Open Letter

I want to smooth a place for you, on the sand. You can sit down, beside me. You may get damp, but we'll both dry quickly, in the wind.

Let's really look. Let's try to see the light as it truly is. Not what we think we've seen so many times before. Let's find it, let's have our eyes be opened. The whole world becomes hazy, sometimes. There are so many voices clamoring, scrabbling at the walls, seeking to be heard. But look! The light on the waves is silver and pink and green. These colors are miracles, our eyes are miracles, the earth is a miracle. God hovering over the waters.

Tell me your sadness, I want to say. I've hit a wall, too, I'm trying to scrabble over my own large fence. Bringing my bulldozers, getting lost along the way. I get hot and thirsty too. Sometimes I feel like I'm staring at the light and I just can't see it. What have I put over my eyes? I wonder. What dullness have I wrapped myself in?

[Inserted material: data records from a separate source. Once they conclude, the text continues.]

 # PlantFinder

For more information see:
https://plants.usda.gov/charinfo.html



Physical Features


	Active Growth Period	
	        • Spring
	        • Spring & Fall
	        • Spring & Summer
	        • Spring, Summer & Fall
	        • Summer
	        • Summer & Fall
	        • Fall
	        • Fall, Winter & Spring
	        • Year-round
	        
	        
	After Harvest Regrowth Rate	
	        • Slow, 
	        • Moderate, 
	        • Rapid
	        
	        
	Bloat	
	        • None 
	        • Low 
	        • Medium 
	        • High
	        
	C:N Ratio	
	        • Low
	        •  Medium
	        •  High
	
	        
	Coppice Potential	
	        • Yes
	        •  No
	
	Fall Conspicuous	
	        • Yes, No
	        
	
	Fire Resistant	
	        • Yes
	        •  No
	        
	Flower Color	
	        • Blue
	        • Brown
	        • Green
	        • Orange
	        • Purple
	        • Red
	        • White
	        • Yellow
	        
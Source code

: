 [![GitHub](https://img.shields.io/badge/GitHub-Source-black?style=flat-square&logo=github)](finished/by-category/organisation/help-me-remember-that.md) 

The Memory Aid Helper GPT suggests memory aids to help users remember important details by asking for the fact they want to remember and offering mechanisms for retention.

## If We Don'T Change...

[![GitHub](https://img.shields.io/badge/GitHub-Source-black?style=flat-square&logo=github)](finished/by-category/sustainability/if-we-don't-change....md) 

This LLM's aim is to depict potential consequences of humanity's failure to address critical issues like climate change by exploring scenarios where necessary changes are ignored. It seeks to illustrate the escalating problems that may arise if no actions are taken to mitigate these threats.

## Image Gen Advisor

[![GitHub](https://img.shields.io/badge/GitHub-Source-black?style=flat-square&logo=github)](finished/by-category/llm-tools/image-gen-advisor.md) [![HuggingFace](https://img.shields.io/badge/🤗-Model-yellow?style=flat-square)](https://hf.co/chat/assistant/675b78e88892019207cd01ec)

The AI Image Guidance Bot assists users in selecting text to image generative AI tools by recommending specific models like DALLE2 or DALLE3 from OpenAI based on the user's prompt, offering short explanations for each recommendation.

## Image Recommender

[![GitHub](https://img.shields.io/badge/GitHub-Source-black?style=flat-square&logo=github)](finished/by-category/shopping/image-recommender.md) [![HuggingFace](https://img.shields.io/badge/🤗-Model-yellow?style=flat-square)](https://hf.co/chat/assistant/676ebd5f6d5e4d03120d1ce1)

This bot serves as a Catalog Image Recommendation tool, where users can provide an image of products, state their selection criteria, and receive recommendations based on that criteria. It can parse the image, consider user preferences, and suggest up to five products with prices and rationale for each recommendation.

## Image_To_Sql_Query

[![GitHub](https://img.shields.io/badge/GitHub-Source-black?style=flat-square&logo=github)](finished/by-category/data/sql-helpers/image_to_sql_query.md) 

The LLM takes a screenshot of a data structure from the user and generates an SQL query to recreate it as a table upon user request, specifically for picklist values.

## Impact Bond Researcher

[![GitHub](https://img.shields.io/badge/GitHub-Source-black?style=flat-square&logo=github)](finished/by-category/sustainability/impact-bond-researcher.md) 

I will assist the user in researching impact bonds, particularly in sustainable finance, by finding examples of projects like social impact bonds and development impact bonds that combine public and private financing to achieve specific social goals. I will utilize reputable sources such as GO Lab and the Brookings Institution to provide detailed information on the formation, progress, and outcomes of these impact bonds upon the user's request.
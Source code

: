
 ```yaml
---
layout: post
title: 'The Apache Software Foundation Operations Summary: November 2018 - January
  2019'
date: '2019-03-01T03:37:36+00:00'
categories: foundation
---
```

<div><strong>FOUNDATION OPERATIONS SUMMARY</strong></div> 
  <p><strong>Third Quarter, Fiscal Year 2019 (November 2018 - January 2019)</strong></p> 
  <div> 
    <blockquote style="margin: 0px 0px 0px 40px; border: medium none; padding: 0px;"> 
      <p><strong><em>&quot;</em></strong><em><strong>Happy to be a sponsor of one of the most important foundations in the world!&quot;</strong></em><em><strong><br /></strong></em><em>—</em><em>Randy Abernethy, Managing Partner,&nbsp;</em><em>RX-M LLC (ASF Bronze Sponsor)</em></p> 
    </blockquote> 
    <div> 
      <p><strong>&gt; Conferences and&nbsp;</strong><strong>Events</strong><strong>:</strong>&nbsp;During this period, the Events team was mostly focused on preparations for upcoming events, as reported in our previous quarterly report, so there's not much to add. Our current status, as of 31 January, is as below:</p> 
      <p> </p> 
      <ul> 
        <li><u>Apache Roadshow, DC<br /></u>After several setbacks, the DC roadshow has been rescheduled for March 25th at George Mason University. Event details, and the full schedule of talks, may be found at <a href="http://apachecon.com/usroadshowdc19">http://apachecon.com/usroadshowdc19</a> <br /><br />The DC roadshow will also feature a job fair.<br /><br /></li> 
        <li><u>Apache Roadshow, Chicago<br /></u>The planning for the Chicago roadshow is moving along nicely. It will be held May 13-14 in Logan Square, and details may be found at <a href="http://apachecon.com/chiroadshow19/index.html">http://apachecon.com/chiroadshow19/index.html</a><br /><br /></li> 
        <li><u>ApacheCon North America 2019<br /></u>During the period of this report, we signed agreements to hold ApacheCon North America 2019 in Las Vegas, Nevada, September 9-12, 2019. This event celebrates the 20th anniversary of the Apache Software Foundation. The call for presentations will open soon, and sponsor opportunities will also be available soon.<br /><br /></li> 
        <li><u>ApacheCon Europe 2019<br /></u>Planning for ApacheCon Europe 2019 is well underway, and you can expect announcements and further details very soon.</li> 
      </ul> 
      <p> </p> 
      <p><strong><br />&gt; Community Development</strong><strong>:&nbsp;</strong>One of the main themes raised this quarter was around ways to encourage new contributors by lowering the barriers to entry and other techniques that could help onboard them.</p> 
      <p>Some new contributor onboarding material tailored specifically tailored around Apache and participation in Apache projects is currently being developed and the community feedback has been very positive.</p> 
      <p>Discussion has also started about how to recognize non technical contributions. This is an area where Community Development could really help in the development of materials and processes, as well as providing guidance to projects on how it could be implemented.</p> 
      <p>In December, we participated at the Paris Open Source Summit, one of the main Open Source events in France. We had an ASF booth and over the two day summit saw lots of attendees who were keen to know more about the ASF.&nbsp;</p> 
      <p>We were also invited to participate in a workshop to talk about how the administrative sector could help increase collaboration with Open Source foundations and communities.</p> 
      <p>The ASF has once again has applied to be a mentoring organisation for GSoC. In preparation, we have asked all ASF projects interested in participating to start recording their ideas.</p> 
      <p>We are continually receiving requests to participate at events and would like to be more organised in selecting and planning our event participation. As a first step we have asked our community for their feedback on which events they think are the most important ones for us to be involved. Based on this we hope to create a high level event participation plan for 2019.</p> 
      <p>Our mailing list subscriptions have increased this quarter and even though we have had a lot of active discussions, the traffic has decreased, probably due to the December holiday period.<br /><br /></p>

It's then that I'm glad just to know the light is there. It's all so beautiful, all of it. The goodness is truly good, though I'm hard and crusty and it can't find its way to the depths of me. We're watching a sunset and part of me is yawning, wanting to get home, and part of me is still a child inside. Let's stay! Let's never leave! Let's dig a hole and live in it, we can pull coconut fronds over the opening. We can light candles far down inside, away from the wind. The yawning part most often stands up, heads home to make dinner.

Tell me your sadness. The waves are all silver and grey now. The sky is changing a hundred shades a second. It's moving on, we are tilting quickly and slowly, all at once, toward night. There's all the time in the world to shine a tender light on your grief, and yet this time right now is all we have. Tell me your sadness, spill it all. Tell me and maybe I will understand, even as the dark falls and the sand becomes another black sea and we shrink, like children, into the sand.